_Activity_:
Check every line of the entries for "centering", and copy the lines that hold it.

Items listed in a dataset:
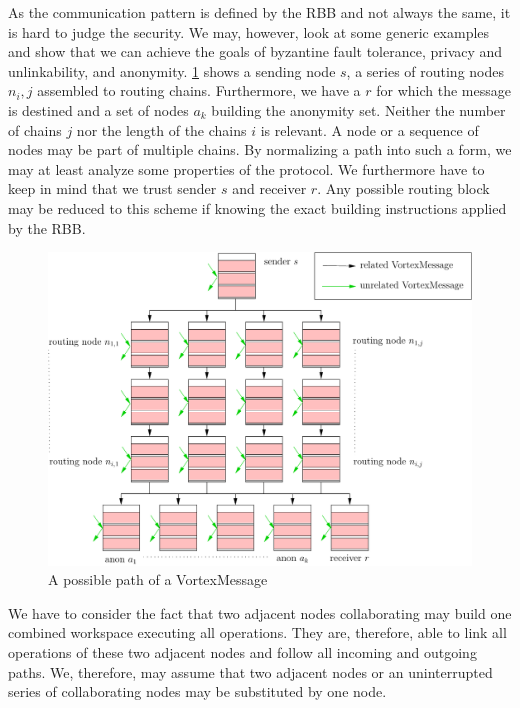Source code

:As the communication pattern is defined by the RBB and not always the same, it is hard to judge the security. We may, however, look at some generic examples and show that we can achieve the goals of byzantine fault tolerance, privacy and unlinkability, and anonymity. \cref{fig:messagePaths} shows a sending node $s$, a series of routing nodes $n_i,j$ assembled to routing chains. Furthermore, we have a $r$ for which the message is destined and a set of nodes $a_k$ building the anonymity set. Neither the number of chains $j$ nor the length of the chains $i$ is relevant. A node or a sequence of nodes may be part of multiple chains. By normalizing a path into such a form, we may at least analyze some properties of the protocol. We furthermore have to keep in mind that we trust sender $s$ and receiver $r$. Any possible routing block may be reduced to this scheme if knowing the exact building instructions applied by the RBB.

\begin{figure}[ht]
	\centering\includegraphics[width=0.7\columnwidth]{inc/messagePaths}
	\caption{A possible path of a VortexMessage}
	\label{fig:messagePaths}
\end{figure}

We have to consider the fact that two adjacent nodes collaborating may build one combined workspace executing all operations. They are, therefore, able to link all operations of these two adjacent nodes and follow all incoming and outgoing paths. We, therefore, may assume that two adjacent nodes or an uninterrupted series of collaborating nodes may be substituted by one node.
--
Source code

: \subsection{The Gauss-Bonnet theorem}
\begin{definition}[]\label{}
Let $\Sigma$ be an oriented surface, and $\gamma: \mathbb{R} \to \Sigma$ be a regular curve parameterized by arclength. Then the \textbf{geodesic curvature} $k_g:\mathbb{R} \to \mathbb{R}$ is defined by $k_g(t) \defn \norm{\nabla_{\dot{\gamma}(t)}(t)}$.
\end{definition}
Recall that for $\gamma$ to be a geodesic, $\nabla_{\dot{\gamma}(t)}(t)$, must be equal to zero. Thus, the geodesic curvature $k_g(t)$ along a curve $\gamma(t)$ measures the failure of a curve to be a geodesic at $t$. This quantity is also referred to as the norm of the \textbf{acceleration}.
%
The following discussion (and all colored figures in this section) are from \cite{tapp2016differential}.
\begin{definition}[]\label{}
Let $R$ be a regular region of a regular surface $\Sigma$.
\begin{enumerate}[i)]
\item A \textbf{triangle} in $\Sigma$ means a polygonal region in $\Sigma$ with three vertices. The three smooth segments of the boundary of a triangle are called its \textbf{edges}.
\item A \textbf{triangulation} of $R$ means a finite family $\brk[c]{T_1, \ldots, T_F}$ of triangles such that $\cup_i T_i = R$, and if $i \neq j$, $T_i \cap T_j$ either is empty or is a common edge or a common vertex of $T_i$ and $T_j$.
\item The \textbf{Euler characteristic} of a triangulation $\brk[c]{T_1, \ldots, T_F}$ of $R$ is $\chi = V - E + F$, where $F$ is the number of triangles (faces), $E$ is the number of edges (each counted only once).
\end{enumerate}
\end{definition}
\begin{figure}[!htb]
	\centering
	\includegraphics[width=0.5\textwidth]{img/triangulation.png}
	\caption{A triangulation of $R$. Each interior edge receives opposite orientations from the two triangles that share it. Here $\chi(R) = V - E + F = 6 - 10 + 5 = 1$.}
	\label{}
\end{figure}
* * *
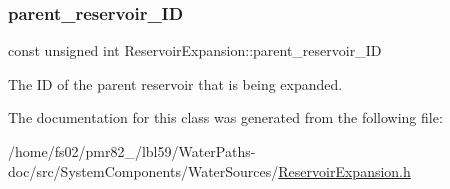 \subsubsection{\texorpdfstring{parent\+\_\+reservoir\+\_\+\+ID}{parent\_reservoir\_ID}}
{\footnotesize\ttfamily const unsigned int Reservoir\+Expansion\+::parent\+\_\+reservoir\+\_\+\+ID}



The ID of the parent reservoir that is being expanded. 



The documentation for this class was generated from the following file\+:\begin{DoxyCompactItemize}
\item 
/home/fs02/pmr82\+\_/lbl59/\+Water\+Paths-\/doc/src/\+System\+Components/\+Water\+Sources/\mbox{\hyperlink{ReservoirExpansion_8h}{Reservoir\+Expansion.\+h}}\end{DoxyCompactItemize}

_Response below_:
	\centering\includegraphics[width=0.7\columnwidth]{inc/messagePaths}
	\centering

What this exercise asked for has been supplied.